Go through the entries below and print, exactly, the lines starting at the one with "#### Run Both Frontend and Backend" and ending at the one with "- interceptor는 공통관심사에 대해서 횡단으로 처리하는 범위", keeping both ends and no others.

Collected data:
------------------------------------------------------------
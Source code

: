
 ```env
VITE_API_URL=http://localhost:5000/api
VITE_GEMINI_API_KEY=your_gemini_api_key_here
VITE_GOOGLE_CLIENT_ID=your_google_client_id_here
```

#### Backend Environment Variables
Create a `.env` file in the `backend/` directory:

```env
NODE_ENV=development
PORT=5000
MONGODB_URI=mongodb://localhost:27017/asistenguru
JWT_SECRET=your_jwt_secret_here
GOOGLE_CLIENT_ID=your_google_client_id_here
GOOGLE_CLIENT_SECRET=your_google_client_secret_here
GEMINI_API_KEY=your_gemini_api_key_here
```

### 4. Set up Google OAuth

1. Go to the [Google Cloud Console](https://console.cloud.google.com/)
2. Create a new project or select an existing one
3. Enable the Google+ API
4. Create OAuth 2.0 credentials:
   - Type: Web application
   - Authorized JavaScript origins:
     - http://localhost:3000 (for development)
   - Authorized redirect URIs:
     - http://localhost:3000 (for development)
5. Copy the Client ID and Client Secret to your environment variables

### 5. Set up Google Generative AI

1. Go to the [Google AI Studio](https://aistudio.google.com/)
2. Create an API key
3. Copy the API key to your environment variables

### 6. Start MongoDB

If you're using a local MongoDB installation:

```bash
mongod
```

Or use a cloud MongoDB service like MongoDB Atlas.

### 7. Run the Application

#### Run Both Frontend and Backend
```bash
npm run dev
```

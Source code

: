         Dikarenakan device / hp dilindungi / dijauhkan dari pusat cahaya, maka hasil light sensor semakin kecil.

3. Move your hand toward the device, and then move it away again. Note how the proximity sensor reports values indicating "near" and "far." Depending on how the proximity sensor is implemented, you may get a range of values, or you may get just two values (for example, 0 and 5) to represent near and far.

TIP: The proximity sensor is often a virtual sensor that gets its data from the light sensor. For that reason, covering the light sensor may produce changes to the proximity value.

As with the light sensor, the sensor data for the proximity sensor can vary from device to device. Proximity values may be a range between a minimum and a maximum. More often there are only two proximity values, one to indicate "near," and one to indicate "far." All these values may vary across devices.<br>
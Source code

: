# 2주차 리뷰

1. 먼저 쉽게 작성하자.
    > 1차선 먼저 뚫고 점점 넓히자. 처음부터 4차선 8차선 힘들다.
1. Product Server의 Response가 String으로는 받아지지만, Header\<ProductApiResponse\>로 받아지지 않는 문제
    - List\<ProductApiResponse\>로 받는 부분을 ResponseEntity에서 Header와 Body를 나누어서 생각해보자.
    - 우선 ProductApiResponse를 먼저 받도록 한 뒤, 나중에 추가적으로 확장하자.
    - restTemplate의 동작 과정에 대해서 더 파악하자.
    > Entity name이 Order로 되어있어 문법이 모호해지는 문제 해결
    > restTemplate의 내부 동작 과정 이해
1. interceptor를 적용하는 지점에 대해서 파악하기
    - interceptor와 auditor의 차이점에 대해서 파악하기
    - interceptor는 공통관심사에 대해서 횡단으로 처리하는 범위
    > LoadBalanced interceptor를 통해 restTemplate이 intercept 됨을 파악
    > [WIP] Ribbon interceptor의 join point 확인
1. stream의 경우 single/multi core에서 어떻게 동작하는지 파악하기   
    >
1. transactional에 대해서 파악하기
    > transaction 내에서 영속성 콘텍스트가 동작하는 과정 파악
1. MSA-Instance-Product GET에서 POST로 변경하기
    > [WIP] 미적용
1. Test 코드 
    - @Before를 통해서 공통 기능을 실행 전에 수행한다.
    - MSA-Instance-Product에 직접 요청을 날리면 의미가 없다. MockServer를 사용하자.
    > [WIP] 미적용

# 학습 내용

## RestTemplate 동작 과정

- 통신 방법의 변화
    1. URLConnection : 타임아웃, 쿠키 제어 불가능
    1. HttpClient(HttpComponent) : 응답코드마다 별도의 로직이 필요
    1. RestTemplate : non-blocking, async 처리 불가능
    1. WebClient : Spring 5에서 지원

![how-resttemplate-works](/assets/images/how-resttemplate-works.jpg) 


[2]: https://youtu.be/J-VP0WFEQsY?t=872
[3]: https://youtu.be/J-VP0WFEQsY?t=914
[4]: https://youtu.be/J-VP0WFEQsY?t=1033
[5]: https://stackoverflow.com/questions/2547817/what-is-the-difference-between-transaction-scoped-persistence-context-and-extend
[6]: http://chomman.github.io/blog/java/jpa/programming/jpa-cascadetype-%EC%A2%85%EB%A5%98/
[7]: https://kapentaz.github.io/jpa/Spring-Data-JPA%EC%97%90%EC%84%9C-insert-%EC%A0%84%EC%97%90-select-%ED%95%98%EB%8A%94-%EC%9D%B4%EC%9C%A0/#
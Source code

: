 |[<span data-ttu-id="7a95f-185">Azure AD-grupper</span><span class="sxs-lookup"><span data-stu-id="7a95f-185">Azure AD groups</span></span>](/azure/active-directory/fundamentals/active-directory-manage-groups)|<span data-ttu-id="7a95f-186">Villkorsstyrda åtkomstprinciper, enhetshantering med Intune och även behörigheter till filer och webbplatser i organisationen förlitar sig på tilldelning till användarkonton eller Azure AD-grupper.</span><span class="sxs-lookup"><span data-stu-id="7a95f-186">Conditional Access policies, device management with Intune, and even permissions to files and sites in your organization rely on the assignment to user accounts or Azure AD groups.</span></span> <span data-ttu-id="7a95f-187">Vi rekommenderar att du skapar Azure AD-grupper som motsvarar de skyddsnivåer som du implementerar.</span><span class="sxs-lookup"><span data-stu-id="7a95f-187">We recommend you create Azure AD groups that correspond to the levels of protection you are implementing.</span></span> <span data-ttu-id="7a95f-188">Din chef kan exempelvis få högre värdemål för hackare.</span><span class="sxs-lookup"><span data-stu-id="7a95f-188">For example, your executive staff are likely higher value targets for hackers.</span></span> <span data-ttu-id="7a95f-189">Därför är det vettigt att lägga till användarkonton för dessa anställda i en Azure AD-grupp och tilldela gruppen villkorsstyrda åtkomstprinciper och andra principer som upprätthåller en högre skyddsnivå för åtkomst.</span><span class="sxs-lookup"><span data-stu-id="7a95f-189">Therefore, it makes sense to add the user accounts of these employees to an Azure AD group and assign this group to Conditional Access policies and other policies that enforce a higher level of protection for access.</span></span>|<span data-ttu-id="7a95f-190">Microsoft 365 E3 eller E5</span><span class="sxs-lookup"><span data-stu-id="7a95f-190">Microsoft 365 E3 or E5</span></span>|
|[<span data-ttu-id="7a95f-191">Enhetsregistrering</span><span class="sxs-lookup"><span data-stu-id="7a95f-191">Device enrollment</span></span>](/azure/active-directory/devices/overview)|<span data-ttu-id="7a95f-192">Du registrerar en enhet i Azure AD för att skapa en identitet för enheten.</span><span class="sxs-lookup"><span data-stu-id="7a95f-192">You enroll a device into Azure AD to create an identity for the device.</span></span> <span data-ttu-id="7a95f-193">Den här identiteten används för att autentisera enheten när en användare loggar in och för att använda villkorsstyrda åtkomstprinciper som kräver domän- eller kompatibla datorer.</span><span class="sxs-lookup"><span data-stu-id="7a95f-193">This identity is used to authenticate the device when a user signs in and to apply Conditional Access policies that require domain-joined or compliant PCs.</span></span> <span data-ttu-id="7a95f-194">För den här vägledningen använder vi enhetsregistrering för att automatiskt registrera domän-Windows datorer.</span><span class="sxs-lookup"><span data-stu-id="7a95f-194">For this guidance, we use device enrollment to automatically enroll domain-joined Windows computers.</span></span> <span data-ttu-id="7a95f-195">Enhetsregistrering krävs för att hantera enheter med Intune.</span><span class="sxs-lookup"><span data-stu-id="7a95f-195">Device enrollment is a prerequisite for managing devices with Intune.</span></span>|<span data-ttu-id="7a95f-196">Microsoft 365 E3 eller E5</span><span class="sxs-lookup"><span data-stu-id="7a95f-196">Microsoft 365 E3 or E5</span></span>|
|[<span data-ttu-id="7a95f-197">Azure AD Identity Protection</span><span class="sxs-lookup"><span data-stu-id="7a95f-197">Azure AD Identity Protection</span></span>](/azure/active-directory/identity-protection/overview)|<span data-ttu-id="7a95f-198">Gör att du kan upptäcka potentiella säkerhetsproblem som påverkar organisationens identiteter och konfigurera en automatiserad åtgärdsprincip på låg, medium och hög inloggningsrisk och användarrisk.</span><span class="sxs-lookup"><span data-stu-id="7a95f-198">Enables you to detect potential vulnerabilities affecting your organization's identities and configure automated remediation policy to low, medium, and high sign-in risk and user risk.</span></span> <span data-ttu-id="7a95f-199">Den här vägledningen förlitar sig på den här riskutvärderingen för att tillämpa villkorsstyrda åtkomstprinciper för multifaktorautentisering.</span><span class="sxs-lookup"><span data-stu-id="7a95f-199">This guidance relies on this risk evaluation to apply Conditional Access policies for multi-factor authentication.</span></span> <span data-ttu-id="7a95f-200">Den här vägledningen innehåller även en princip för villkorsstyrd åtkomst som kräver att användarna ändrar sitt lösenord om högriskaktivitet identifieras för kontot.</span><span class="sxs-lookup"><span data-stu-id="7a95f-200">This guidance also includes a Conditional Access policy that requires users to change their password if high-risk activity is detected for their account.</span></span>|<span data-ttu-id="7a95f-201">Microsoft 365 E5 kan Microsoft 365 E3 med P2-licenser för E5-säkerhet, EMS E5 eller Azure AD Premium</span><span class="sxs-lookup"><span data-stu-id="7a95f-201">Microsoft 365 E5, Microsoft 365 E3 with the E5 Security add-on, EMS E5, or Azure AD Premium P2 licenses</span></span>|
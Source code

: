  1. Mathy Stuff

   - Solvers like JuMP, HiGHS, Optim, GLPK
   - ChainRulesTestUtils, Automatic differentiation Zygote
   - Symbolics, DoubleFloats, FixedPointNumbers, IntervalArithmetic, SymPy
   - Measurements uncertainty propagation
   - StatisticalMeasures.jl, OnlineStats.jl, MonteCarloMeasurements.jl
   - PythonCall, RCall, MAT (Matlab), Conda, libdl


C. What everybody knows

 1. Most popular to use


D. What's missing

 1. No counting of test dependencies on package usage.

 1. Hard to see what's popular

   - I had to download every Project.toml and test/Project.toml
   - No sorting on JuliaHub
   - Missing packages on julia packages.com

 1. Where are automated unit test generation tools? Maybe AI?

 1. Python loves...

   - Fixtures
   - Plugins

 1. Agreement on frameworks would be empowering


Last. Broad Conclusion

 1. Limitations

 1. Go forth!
------------------------------------------------------------
• **Written answer**:
#### Run Both Frontend and Backend
```bash
npm run dev
```

Source code

:         Dikarenakan device / hp dilindungi / dijauhkan dari pusat cahaya, maka hasil light sensor semakin kecil.

3. Move your hand toward the device, and then move it away again. Note how the proximity sensor reports values indicating "near" and "far." Depending on how the proximity sensor is implemented, you may get a range of values, or you may get just two values (for example, 0 and 5) to represent near and far.

TIP: The proximity sensor is often a virtual sensor that gets its data from the light sensor. For that reason, covering the light sensor may produce changes to the proximity value.

As with the light sensor, the sensor data for the proximity sensor can vary from device to device. Proximity values may be a range between a minimum and a maximum. More often there are only two proximity values, one to indicate "near," and one to indicate "far." All these values may vary across devices.<br>
Source code

:# 2주차 리뷰

1. 먼저 쉽게 작성하자.
    > 1차선 먼저 뚫고 점점 넓히자. 처음부터 4차선 8차선 힘들다.
1. Product Server의 Response가 String으로는 받아지지만, Header\<ProductApiResponse\>로 받아지지 않는 문제
    - List\<ProductApiResponse\>로 받는 부분을 ResponseEntity에서 Header와 Body를 나누어서 생각해보자.
    - 우선 ProductApiResponse를 먼저 받도록 한 뒤, 나중에 추가적으로 확장하자.
    - restTemplate의 동작 과정에 대해서 더 파악하자.
    > Entity name이 Order로 되어있어 문법이 모호해지는 문제 해결
    > restTemplate의 내부 동작 과정 이해
1. interceptor를 적용하는 지점에 대해서 파악하기
    - interceptor와 auditor의 차이점에 대해서 파악하기
    - interceptor는 공통관심사에 대해서 횡단으로 처리하는 범위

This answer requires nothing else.